Pride House Birmingham launches with ambassadors announcement

LGBT+ inclusion project for 2022 Commonwealth Games invites all to ‘Celebrate, Participate, and Educate’, with four athletes helping to share the message…

By Jon Holmes

The Pride House project for the 2022 Commonwealth Games in Birmingham has been formally launched with the announcement of four athlete ambassadors.

Pride Houses are welcoming spaces for the LGBT+ and allies community at major sporting events. Since the first was established at the Vancouver Winter Olympics in 2010, there have been many more set up at Olympic and Paralympic Games, football and rugby World Cup tournaments, and other sports championships.

Next year’s Commonwealth Games in the UK’s ‘second city’ will begin on July 28 and run through to August 8. Pride House Birmingham will not only have a physical location presence at the Games, but will also be a hub for an extensive series of programming and outreach based around the theme ‘Celebrate, Participate, and Educate’.

To mark Tuesday’s launch, four Pride House Ambassadors – all well-known athletes hoping to compete at Birmingham 2022 – have been named, with more set to follow. They are:

Tom Bosworth

The Olympian holds multiple British and world records in race walking and won a silver medal for England at the 2018 Commonwealth Games on Australia’s Gold Coast.

I’m truly honoured and really excited to be an Ambassador for Pride House Birmingham. This is something very close to my heart and a fabulous opportunity to educate and reach out to people from so many different areas of the Commonwealth, which could make a vital difference. I can’t wait to celebrate the Games with all the LGBT+ community from Birmingham and around the world.

Tom Bosworth

Dutee Chand

India’s national champion in the 100m, Chand was a double silver medallist in sprints at the 2018 Asian Games. She is also the first out athlete to compete internationally for her country.
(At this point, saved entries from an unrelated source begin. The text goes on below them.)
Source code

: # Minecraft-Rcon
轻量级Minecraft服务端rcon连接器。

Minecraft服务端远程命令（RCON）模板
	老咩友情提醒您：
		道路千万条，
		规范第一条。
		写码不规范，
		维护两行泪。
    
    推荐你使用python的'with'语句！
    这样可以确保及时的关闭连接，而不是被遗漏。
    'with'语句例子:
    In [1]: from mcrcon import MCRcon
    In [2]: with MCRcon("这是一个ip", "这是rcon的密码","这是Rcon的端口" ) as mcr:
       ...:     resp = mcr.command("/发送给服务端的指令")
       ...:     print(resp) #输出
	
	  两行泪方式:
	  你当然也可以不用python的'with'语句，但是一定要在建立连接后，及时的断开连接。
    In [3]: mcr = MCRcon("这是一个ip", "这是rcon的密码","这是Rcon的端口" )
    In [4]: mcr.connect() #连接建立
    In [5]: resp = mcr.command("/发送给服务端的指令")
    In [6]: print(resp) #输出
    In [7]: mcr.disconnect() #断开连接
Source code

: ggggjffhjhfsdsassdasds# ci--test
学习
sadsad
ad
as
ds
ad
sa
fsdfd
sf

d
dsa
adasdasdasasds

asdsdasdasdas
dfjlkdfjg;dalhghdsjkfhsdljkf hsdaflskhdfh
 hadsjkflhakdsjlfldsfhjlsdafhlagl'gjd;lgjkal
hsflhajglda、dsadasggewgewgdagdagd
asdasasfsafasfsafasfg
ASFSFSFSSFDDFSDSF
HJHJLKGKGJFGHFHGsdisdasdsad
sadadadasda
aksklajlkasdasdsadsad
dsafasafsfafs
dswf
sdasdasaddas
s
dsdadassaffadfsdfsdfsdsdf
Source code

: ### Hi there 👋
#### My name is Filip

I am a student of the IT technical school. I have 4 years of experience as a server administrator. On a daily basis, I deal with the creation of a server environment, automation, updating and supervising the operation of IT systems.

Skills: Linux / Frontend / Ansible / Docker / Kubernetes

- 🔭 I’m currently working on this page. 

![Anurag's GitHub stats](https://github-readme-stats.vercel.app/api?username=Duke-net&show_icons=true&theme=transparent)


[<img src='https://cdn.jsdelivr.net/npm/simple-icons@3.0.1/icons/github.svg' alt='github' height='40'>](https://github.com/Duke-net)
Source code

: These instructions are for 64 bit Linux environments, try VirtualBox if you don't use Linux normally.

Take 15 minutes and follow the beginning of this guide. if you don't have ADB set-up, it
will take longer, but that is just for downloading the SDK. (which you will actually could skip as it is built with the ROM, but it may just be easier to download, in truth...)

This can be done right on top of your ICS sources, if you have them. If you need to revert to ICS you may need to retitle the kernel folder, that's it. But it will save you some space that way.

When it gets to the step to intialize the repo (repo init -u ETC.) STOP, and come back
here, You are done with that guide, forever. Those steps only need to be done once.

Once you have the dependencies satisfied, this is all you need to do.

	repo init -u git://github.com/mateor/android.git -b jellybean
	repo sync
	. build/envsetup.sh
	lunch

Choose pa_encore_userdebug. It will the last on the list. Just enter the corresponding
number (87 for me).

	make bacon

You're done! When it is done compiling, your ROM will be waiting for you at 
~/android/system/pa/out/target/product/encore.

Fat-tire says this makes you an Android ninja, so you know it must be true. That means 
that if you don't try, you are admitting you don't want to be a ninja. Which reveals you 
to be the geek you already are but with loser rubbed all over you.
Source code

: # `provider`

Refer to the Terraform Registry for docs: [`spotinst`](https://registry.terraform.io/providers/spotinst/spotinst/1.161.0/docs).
I’m honoured and thrilled to become a Pride House Birmingham Ambassador. It was right before the Commonwealth Games at Glasgow in 2014 that I was dropped from the Indian national team due to Hyperandrogenism Regulations of the World Athletics (governing body). Since then, I have fought for my rights to compete the way I was born. Being the first openly lesbian athlete from India, I feel the need to celebrate and embrace difference. Sport is for all and it must provide a safe space for everyone.

Dutee Chand

Michael Gunning

The British-born Jamaica international swimmer holds national records for 200m butterfly, 200m freestyle, and 400m freestyle, and is on course to compete at the Tokyo Olympics.

I’m so thrilled to be an Ambassador for Pride House Birmingham in the lead-up to the Commonwealth Games next year. Sport is all about equality, and I’m excited to show everyone around the world that anything is possible!

Michael Gunning

Robyn Love

Part of the British team that reached the last four of the Paralympic wheelchair basketball tournament at Rio 2016, Love is expected to represent Scotland when the sport is included in a Commonwealth Games programme for the first time next summer.

I’m honoured to be an ambassador for Pride House Birmingham. I think it will be a fantastic space in which we will not only celebrate the diversity of athletes participating in the Commonwealth Games, but welcome all members of the LGBTIQ+ community and their allies in a safe, welcoming and educational environment.

Robyn Love

Pride House organisers believe that this new project in Birmingham has a particularly important role to play, given the global attention there will be on the Games in 2022. In part, the initiative hopes to draw further attention to global LGBTIQ+ rights, given 35 of the 54 sovereign states of the Commonwealth still have anti-homosexuality laws.

During the Games itself, the Pride House will provide a physical space for the community to view the competitions, experience the event with others, learn about LGBTIQ+ sport and LGBTphobia in sport, and build a relationship with mainstream sport.

Programming will include community sport and physical activity, cultural events, conferencing, education and engagement with local schools, as well as a variety of parties and other events celebrating the Games and Birmingham’s diverse LGBTIQ+ community.

Neil Basterfield and Piero Zizzi – well known in LGBT+-inclusive sport through their work with Proud Baggies, the West Brom supporters group – are the local organisers.

“As a Brummie, I am hugely proud to be leading on this project,” says Zizzi. “Pride House Birmingham will celebrate the fantastic diversity of England’s second city, explore our relationship with the Commonwealth, and create a lasting legacy for LGBTIQ+ inclusion in sport.”

Pride House is also working closely with the Commonwealth Games Federation to ensure that this initiative builds on Pride Houses at previous Games and forms part of wider plans for equality, diversity and inclusion across the Commonwealth Sports Movement.

Pride House Birmingham is a project being delivered by Pride Sports, a UK sports development and inclusion organisation, led by Lou Englefield alongside local LGBTIQ+ organisers, Piero Zizzi and Neil Basterfield, who run LGBTIQ+ football fan group, Proud Baggies.